How much wood could a Woodchuck chuck if a Woodchuck could chuck wood? The etymology of the name woodchuck is unrelated to wood or chucking

Why didn't the blonde get into college? She died in a car crash.

Why was there an awkward silence? Because numerous people gathered in a room were not talking.

knock knock who's there? orange orange who? orang you glad i didn't say knock knock agian

What did the 14 year old girl get on her birthday? A cake that read, "You're adopted"!

What's the difference between Josef fritsal and a fridge? A fridge can be thrown at a bowl of custard.

What do call a someone with no arms, legs, and has an eye patch? Names

I used to be an adventurer like you, then I took an arrow to the knee and had armor so it deflected off. Then I found out my wife was pregnant.

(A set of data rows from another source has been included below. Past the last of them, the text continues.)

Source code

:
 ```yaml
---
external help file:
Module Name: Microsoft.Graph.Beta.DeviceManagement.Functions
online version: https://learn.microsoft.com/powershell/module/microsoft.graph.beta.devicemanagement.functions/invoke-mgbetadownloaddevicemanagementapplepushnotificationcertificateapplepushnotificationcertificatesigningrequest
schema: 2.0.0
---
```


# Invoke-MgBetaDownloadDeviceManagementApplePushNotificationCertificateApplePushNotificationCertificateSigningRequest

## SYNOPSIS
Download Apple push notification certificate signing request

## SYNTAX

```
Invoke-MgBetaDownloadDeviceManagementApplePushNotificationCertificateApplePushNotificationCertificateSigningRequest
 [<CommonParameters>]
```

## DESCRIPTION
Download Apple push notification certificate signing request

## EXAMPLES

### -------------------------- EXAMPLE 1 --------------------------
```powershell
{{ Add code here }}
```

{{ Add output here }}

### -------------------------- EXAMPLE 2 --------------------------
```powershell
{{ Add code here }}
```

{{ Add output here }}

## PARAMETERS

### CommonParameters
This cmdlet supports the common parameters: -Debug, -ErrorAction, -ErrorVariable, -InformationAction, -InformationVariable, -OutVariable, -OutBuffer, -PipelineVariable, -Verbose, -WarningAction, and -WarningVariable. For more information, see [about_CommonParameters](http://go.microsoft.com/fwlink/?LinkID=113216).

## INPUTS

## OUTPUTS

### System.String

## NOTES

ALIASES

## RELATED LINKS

Why is Diarreah genetic? It runs in your genes.

Why were the 3 men wearing black suits? They just left their mothers funeral, she died of terminal cancer.

I didn't know that guy did crossfit

smell the vitamin C

Loperson

Q: How do you fit 100 Jews in a car? A: 2 in the front, 3 in the back and 95 in the ash tray.

A man went to the doctor, complaining about not feeling well after dancing the night before. The doctor quickly rushed to the surgeon to get ready for the liver transplant that had to take place.

AIDS.

whats the meaning of stonehenge? ask the ones that built it!

what did the murderer say when he lost his gun? dangit. now i cant kill anyone

What do you do if a bird shuts on your windscreen? A:never take her out again.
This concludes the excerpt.